Detrended Fluctuation Analysis and Hough Transform Based Self-Adaptation Double-Scale Feature Extraction of Gear Vibration Signals

Hubei Province Key Lab of Machine Transmission and Manufacturing Engineering, Wuhan University of Science and Technology, P.O. Box 222, Wuhan, Hubei 430081, China

Received 27 July 2015; Revised 2 December 2015; Accepted 7 December 2015

Academic Editor: Evgeny Petrov

Copyright © 2016 JiaQing Wang et al. This is an open access article distributed under the Creative Commons Attribution License, which permits unrestricted use, distribution, and reproduction in any medium, provided the original work is properly cited.


This paper presents the analysis of the vibration time series of a gear system acquired by piezoelectric acceleration transducer using the detrended fluctuation analysis (DFA). The experimental results show that gear vibration signals behave as double-scale characteristics, which means that the signals exhibit the self-similarity characteristics in two different time scales. For further understanding, the simulation analysis is performed to investigate the reasons for double-scale of gear’s fault vibration signal. According to the analysis results, a DFA double logarithmic plot based feature vector combined with scale exponent and intercept of the small time scale is utilized to achieve a better performance of fault identification.

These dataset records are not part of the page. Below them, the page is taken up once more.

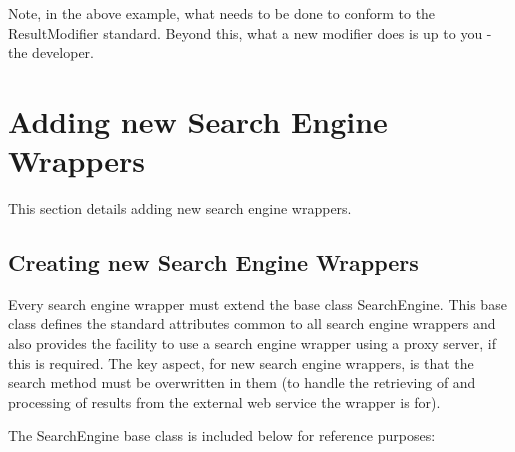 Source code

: \documentclass[letterpaper,10pt,english]{sphinxmanual}
\begin{document}
Note, in the above example, what needs to be done to conform to the ResultModifier standard. Beyond this, what a new modifier does is up to you - the developer.


\section{Adding new Search Engine Wrappers}
\label{extendingSearchEngine:extending-the-search-engine}\label{extendingSearchEngine::doc}\label{extendingSearchEngine:adding-new-search-engine-wrappers}
This section details adding new search engine wrappers.


\subsection{Creating new Search Engine Wrappers}
\label{extendingSearchEngine:creating-new-search-engine-wrappers}
Every search engine wrapper must extend the base class SearchEngine. This base class defines the standard attributes common to all search engine wrappers and also provides the facility to use a search engine wrapper using a proxy server, if this is required. The key aspect, for new search engine wrappers, is that the search method must be overwritten in them (to handle the retrieving of and processing of results from the external web service the wrapper is for).

The SearchEngine base class is included below for reference purposes:
\end{document}
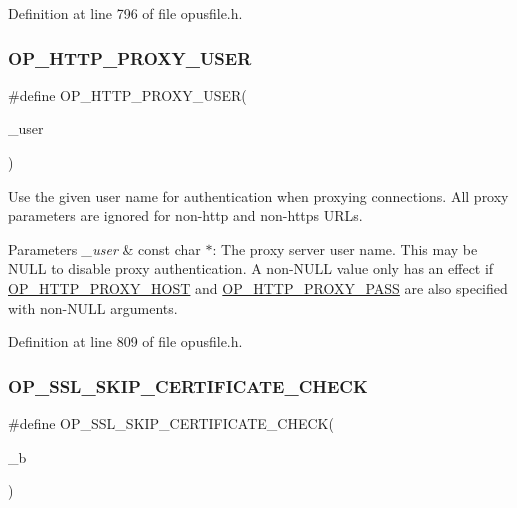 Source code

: Definition at line 796 of file opusfile.\+h.

\mbox{\label{group__url__options_gaf0ce8d761ff48697fa0c44a62a445842}} 
\subsubsection{\texorpdfstring{OP\_HTTP\_PROXY\_USER}{OP\_HTTP\_PROXY\_USER}}
{\footnotesize\ttfamily \#define O\+P\+\_\+\+H\+T\+T\+P\+\_\+\+P\+R\+O\+X\+Y\+\_\+\+U\+S\+ER(\begin{DoxyParamCaption}\item[{}]{\+\_\+user }\end{DoxyParamCaption})}

Use the given user name for authentication when proxying connections. All proxy parameters are ignored for non-\/http and non-\/https U\+R\+Ls. 
\begin{DoxyParams}{Parameters}
{\em \+\_\+user} & const char $\ast$\+: The proxy server user name. This may be {\ttfamily N\+U\+LL} to disable proxy authentication. A non-\/{\ttfamily N\+U\+LL} value only has an effect if \mbox{\hyperlink{group__url__options_gab3b517acdb74c0d0b51800af86a58876}{O\+P\+\_\+\+H\+T\+T\+P\+\_\+\+P\+R\+O\+X\+Y\+\_\+\+H\+O\+ST}} and \mbox{\hyperlink{group__url__options_gaad96c33557407e406cca89477b2e7892}{O\+P\+\_\+\+H\+T\+T\+P\+\_\+\+P\+R\+O\+X\+Y\+\_\+\+P\+A\+SS}} are also specified with non-\/{\ttfamily N\+U\+LL} arguments. \\
\hline
\end{DoxyParams}


Definition at line 809 of file opusfile.\+h.

\mbox{\label{group__url__options_ga71080150b55e223be2710a0307108b72}} 
\subsubsection{\texorpdfstring{OP\_SSL\_SKIP\_CERTIFICATE\_CHECK}{OP\_SSL\_SKIP\_CERTIFICATE\_CHECK}}
{\footnotesize\ttfamily \#define O\+P\+\_\+\+S\+S\+L\+\_\+\+S\+K\+I\+P\+\_\+\+C\+E\+R\+T\+I\+F\+I\+C\+A\+T\+E\+\_\+\+C\+H\+E\+CK(\begin{DoxyParamCaption}\item[{}]{\+\_\+b }\end{DoxyParamCaption})}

Furthermore, to detect the crossover point of two time scales automatically, a new approach based on the Hough transform is proposed and validated by a group of experimental tests. The results indicate that, comparing with the traditional DFA, the faulty gear conditions can be identified better by analyzing the double-scale characteristics of DFA. In addition, the influence of trend order of DFA on recognition rate of fault gears is discussed.